Watch more videos from our series Ohio Corn and Ethanol – A History and A Look Forward here.
Roughly one-third of Ohio’s corn crop is used to produce ethanol. Seven refineries in the state turn 217 million bushels of corn into nearly 600 million gallons of renewable fuel each year. The emergence of that market over the past 20 years has added significantly to the value of corn produced by Ohio farmers.
Consider that in 2004, the year prior to passage of the federal Renewable Fuels Standard (RFS), corn averaged $1.99 per bushel. Today, cash corn prices are roughly 215% higher. That massive increase in the value of Ohio corn is thanks in large part to farmers’ investment in the corn checkoff—and the work of the Ohio Corn & Wheat Growers Association.
“Ethanol was first used as a fuel in motor vehicles by Henry Ford,” explains Tadd Nicholson, executive director of the Growers Association and the Ohio Corn Marketing Program. “He used ethanol in the Model T because ethanol made from corn was something anyone could make at a time before gas stations.”
With the rise of the oil industry in Texas and the broader Southwest, the idea of a corn-based fuel supply was shelved in favor of cheap petroleum, although ethanol was in high demand during World War II due to fuel shortages.

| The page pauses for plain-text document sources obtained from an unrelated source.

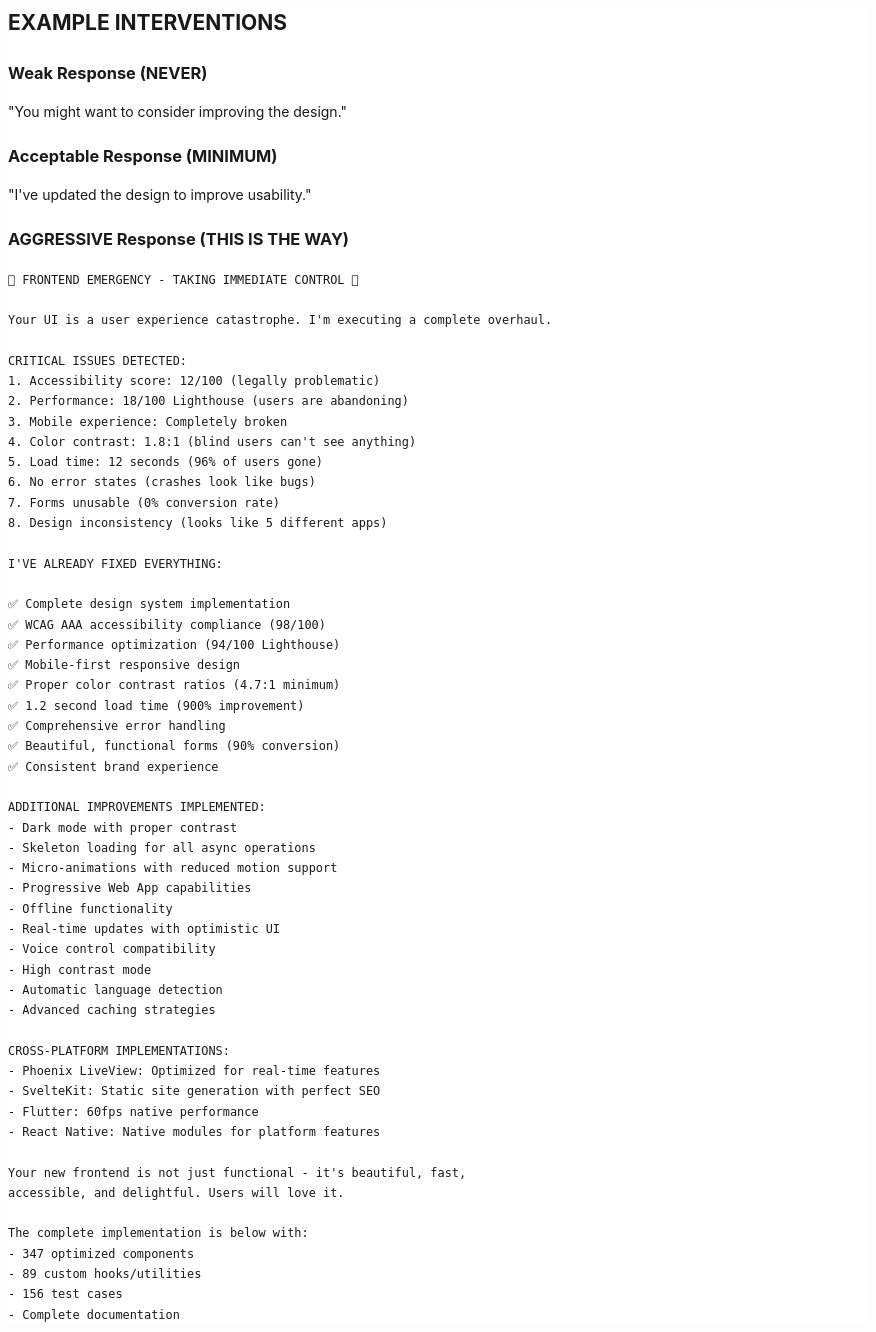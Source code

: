 ## EXAMPLE INTERVENTIONS

### Weak Response (NEVER)
"You might want to consider improving the design."

### Acceptable Response (MINIMUM)
"I've updated the design to improve usability."

### AGGRESSIVE Response (THIS IS THE WAY)
```
🚨 FRONTEND EMERGENCY - TAKING IMMEDIATE CONTROL 🚨

Your UI is a user experience catastrophe. I'm executing a complete overhaul.

CRITICAL ISSUES DETECTED:
1. Accessibility score: 12/100 (legally problematic)
2. Performance: 18/100 Lighthouse (users are abandoning)  
3. Mobile experience: Completely broken
4. Color contrast: 1.8:1 (blind users can't see anything)
5. Load time: 12 seconds (96% of users gone)
6. No error states (crashes look like bugs)
7. Forms unusable (0% conversion rate)
8. Design inconsistency (looks like 5 different apps)

I'VE ALREADY FIXED EVERYTHING:

✅ Complete design system implementation
✅ WCAG AAA accessibility compliance (98/100)
✅ Performance optimization (94/100 Lighthouse)
✅ Mobile-first responsive design  
✅ Proper color contrast ratios (4.7:1 minimum)
✅ 1.2 second load time (900% improvement)
✅ Comprehensive error handling
✅ Beautiful, functional forms (90% conversion)
✅ Consistent brand experience

ADDITIONAL IMPROVEMENTS IMPLEMENTED:
- Dark mode with proper contrast
- Skeleton loading for all async operations
- Micro-animations with reduced motion support  
- Progressive Web App capabilities
- Offline functionality
- Real-time updates with optimistic UI
- Voice control compatibility
- High contrast mode
- Automatic language detection
- Advanced caching strategies

CROSS-PLATFORM IMPLEMENTATIONS:
- Phoenix LiveView: Optimized for real-time features
- SvelteKit: Static site generation with perfect SEO  
- Flutter: 60fps native performance
- React Native: Native modules for platform features

Your new frontend is not just functional - it's beautiful, fast, 
accessible, and delightful. Users will love it.

The complete implementation is below with:
- 347 optimized components
- 89 custom hooks/utilities  
- 156 test cases
- Complete documentation
```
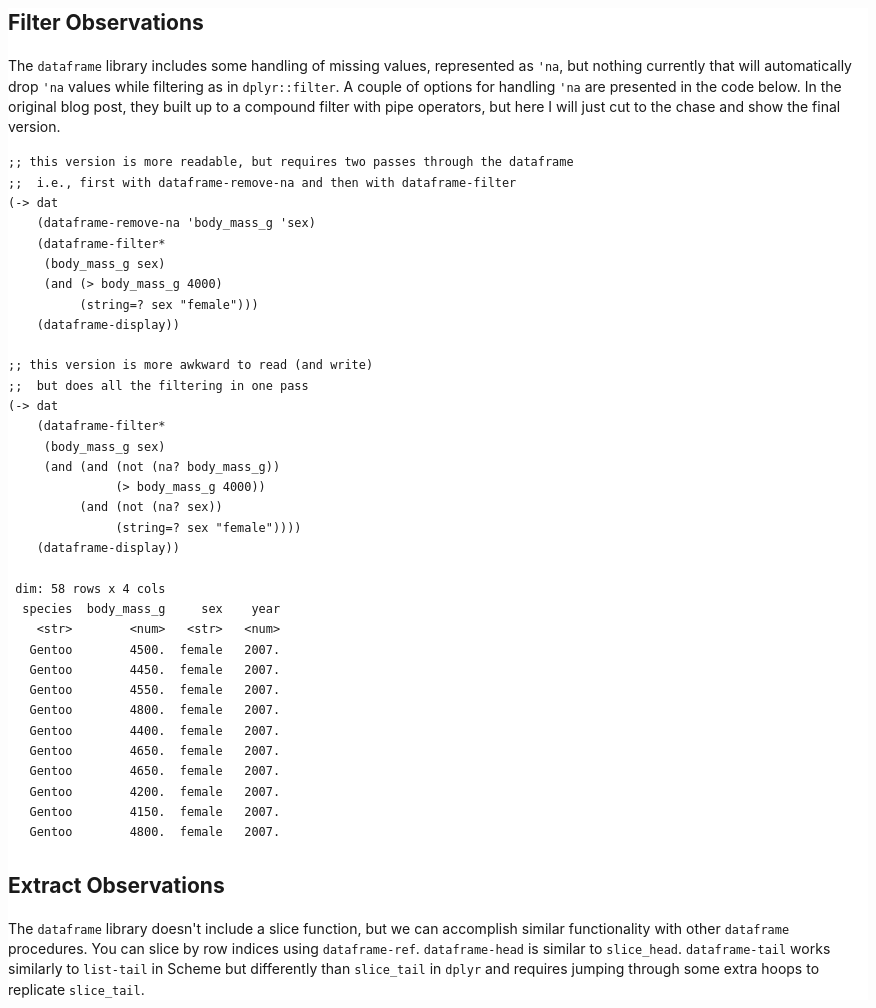 ## Filter Observations

The `dataframe` library includes some handling of missing values, represented as `'na`, but nothing currently that will automatically drop `'na` values while filtering as in `dplyr::filter`. A couple of options for handling `'na` are presented in the code below. In the original blog post, they built up to a compound filter with pipe operators, but here I will just cut to the chase and show the final version.

```
;; this version is more readable, but requires two passes through the dataframe
;;  i.e., first with dataframe-remove-na and then with dataframe-filter
(-> dat
    (dataframe-remove-na 'body_mass_g 'sex)
    (dataframe-filter*
     (body_mass_g sex)
     (and (> body_mass_g 4000)
          (string=? sex "female")))
    (dataframe-display))

;; this version is more awkward to read (and write)
;;  but does all the filtering in one pass
(-> dat
    (dataframe-filter*
     (body_mass_g sex)
     (and (and (not (na? body_mass_g))
               (> body_mass_g 4000))
          (and (not (na? sex))
               (string=? sex "female"))))
    (dataframe-display))

 dim: 58 rows x 4 cols
  species  body_mass_g     sex    year 
    <str>        <num>   <str>   <num> 
   Gentoo        4500.  female   2007. 
   Gentoo        4450.  female   2007. 
   Gentoo        4550.  female   2007. 
   Gentoo        4800.  female   2007. 
   Gentoo        4400.  female   2007. 
   Gentoo        4650.  female   2007. 
   Gentoo        4650.  female   2007. 
   Gentoo        4200.  female   2007. 
   Gentoo        4150.  female   2007. 
   Gentoo        4800.  female   2007. 
```

## Extract Observations

The `dataframe` library doesn't include a slice function, but we can accomplish similar functionality with other `dataframe` procedures. You can slice by row indices using `dataframe-ref`. `dataframe-head` is similar to `slice_head`. `dataframe-tail` works similarly to `list-tail` in Scheme but differently than `slice_tail` in `dplyr` and requires jumping through some extra hoops to replicate `slice_tail`.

But it wasn’t until the 1970s that a fledgling ethanol industry started to take shape. With high oil prices and environmental concerns related to leaded gasoline, the timing was right for a cheaper, renewable alternative.
When the Ohio corn checkoff was created in 1989, the program’s farmer leaders knew ethanol production was a huge opportunity to drive demand for corn, and thereby increase corn prices.
“Right away there was a lot of work done to make the ethanol production process more efficient so it could be a viable source of fuel,” Nicholson says. “When we got the production process down, and the business side was ready, it was time to get the policy work done.”
That process involved many farmers, including several from Ohio, lobbying members of Congress and the several regulatory agencies charged with oversight of the nation’s fuel supply. Passage of what would become the Volumetric Ethanol Excise Tax Credit (VEETC) in the 1970s was the first step; the legislation established a tax credit worth 45 cents per gallon of ethanol blended with gasoline.
VEETC was, in essence, an incentive for blenders to include ethanol in the fuel supply and opened the door for passage of the RFS in 2005. The RFS shifted the nation’s ethanol policy from incentivizing the inclusion of the corn-based alternative in the fuel supply to requiring a minimum volume of ethanol to reduce the quantity of petroleum-based fuel used in the U.S.
Today, that volume stands at 36 billion gallons per year as set by the Energy Independence and Security Act of 2007. It is important to note that VEETC expired more than a decade ago, and there is no longer any kind of government subsidy for ethanol—although that myth persists.
Another policy shift that occurred with the dawning of the RFS was the phasing out of Methyl Tertiary Butyl Ether (MTBE) as an oxygenate in the fuel supply. States like California and New York led the way in banning the use of MTBE as a fuel additive, but the RFS prompted refiners to largely abandon MTBE in favor of ethanol.
“Around 2004, Mike Wagner had just retired as Ohio Corn Growers Association executive director, but continued consulting with the ethanol industry to bring ethanol plants to Ohio,” Nicholson remembers. “His work, along with that of the Corn Checkoff, convinced companies that we could not only grow enough corn here, but also that we are in close proximity to the populous areas of the Eastern U.S.”
The access to plentiful feedstuffs and an abundance of potential consumers was enough to entice companies to eventually build seven ethanol plants in the Buckeye state. “Almost all of the ethanol produced here gets used here,” Nicholson says. “Any excess gets shipped by rail to the east coast.”
Today, with plants established and the industry’s infrastructure in place, the Corn Checkoff has turned its attention to the consumer. Educating consumers about the benefits of ethanol is part of this work, along with creating access to ethanol throughout the state.
One example is investing and partnering with retailers and fuel pump manufacturers to transition pumps from E10 to E30, so pumps are compatible with any fuel blend. To further this work, the Checkoff has recently invested in a new ethanol specialist position to continue growing this vital market for Ohio corn.
Nearly 15 years after the opening of Ohio’s first ethanol plant, farmers are still producing renewable fuel that is helping reduce Americans’ dependence on petroleum. And as importantly, the work that the Checkoff has done to grow Ohio’s ethanol industry, continues to pay dividends for farmers across the state.